4. Incorporate social media
It's not enough to wait for customers to visit your site and read about the program or wait for them to proactively access the program from their user dashboard. Take the initiative and take the program to your audience instead.
With this approach, you're not updating your program but rather changing how customers find and hear about it.
Keep in mind that you don't have to promote your referral program on all social networks. For the most impact, use the social media networks your customers spend the most time on.
How to get started
As you understand your audience more, you're able to tailor your social media posts to cater to what's most important to them. For example, use images that resonate with them, use copy that mirrors how they speak, and more.
Here are some examples of companies that do this well.

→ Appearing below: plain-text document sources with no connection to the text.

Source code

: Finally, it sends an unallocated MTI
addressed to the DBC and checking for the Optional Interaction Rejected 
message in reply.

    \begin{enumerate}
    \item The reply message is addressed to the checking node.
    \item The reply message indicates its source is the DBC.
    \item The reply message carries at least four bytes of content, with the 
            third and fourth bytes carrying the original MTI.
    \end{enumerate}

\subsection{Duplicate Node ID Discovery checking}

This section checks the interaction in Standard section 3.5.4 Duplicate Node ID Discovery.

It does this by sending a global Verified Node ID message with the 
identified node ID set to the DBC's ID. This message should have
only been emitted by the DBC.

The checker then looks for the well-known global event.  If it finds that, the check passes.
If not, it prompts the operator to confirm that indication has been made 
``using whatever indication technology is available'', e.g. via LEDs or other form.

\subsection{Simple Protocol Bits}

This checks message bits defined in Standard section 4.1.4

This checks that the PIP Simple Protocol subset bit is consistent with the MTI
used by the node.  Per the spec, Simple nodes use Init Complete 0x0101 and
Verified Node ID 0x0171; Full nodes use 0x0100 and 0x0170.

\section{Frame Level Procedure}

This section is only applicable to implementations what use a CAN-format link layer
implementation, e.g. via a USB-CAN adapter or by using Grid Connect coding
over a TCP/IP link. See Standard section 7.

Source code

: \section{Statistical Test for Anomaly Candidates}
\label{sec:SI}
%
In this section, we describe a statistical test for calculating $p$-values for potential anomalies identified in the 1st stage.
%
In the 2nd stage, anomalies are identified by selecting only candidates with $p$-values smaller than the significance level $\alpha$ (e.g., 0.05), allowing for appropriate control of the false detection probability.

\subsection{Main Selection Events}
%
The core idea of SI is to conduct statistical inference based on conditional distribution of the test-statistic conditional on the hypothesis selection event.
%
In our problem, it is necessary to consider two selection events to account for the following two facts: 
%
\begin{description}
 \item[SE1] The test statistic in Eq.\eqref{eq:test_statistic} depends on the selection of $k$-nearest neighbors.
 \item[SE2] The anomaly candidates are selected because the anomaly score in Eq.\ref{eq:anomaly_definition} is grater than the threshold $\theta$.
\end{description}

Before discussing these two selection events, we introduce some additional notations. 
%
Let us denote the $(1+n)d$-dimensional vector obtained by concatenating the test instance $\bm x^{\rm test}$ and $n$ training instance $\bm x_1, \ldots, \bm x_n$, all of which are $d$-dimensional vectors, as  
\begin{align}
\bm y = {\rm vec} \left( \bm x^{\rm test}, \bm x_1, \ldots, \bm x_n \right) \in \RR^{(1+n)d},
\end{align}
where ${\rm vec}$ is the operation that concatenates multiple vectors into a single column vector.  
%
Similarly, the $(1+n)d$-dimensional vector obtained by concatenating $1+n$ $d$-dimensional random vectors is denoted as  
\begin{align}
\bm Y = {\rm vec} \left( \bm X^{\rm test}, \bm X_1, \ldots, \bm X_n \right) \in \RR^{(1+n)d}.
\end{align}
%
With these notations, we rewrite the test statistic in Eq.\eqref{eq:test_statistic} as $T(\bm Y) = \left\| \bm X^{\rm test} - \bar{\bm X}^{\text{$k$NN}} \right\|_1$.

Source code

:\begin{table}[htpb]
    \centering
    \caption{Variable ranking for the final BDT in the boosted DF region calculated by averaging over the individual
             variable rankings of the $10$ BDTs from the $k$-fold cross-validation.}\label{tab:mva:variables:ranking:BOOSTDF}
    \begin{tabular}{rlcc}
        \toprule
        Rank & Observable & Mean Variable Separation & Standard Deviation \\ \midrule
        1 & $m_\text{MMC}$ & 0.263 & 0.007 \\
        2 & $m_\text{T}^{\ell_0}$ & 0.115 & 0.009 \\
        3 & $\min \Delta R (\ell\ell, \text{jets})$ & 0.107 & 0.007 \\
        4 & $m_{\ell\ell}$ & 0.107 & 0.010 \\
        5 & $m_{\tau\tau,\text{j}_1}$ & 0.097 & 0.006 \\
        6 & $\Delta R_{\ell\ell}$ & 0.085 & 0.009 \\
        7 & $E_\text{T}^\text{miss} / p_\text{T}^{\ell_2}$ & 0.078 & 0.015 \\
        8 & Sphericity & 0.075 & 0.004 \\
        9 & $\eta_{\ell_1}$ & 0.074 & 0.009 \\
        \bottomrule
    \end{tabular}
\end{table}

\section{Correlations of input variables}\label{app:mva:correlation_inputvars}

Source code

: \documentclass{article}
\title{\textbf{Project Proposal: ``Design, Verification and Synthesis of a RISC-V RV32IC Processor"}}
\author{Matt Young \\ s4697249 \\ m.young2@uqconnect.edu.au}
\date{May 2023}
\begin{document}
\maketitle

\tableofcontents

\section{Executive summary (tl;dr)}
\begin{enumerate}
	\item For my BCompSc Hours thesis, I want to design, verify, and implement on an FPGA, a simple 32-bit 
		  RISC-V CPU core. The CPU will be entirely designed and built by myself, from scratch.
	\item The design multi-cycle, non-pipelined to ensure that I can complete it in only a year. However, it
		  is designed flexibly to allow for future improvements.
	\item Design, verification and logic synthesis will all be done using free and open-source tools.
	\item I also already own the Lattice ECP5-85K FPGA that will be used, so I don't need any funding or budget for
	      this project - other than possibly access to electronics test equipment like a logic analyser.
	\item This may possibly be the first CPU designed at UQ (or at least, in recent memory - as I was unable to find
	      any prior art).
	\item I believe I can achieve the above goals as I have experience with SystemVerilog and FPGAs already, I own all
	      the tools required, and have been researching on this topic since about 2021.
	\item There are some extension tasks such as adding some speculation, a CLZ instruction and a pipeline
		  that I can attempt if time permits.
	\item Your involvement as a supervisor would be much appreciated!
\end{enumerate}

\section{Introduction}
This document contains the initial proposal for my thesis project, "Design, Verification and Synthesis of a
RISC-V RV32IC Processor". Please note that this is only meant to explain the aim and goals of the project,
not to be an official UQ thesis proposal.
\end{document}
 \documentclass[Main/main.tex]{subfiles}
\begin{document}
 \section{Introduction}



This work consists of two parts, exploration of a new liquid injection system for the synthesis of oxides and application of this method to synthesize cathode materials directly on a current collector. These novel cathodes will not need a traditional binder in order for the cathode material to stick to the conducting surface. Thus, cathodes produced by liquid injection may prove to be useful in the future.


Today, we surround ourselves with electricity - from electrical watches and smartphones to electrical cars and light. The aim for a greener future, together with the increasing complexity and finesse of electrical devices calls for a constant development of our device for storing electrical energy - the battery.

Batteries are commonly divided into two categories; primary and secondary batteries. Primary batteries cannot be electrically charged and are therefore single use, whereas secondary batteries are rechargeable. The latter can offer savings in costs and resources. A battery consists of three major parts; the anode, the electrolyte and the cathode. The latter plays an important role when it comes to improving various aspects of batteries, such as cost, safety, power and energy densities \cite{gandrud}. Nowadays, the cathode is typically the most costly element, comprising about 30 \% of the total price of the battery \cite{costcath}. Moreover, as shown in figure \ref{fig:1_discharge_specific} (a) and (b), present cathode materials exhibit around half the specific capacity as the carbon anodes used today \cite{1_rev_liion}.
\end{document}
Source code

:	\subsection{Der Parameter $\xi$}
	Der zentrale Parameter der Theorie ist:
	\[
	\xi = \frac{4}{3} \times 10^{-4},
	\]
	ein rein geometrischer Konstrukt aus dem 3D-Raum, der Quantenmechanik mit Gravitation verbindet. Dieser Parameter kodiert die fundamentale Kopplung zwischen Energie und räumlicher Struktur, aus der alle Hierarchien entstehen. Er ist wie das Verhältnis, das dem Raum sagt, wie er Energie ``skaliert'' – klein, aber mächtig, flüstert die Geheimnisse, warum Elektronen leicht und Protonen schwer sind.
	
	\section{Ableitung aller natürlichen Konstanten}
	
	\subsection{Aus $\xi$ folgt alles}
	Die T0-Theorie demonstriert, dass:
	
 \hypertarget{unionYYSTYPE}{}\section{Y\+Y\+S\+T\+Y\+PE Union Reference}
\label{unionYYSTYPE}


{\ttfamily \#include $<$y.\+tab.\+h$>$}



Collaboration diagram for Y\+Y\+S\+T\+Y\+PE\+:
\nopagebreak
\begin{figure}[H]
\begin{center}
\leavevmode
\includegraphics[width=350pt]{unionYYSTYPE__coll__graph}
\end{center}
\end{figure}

This post from Hanna Andersson focuses on the benefits of sharing and on the fact that most people like to get something in return for spreading the word. The image used suggests how great advocates will feel after taking part.
Use the social benefits of sharing to encourage advocates to participate. People want to be seen as having good taste, so like this post from Vera Bradley that caters to millennial women, encourage advocates to share because their network of friends will appreciate it:
Partner with an influencer to extend your program's reach. In this example, the influencer is a cosmetics brand, which improves the chances of more people within Ulta Beauty's target market seeing the program:
Review your referral program regularly
It's easy to think that when you launch a referral program, that's it. You've developed it and set it up so the assumption is to let it run because it'll meet customer needs and help you grow your customer base.
But the truth is, just like other marketing strategies, your referral program needs an occasional update.
Instead of only making changes in response to customer behaviors, be proactive and regularly audit and refresh the program.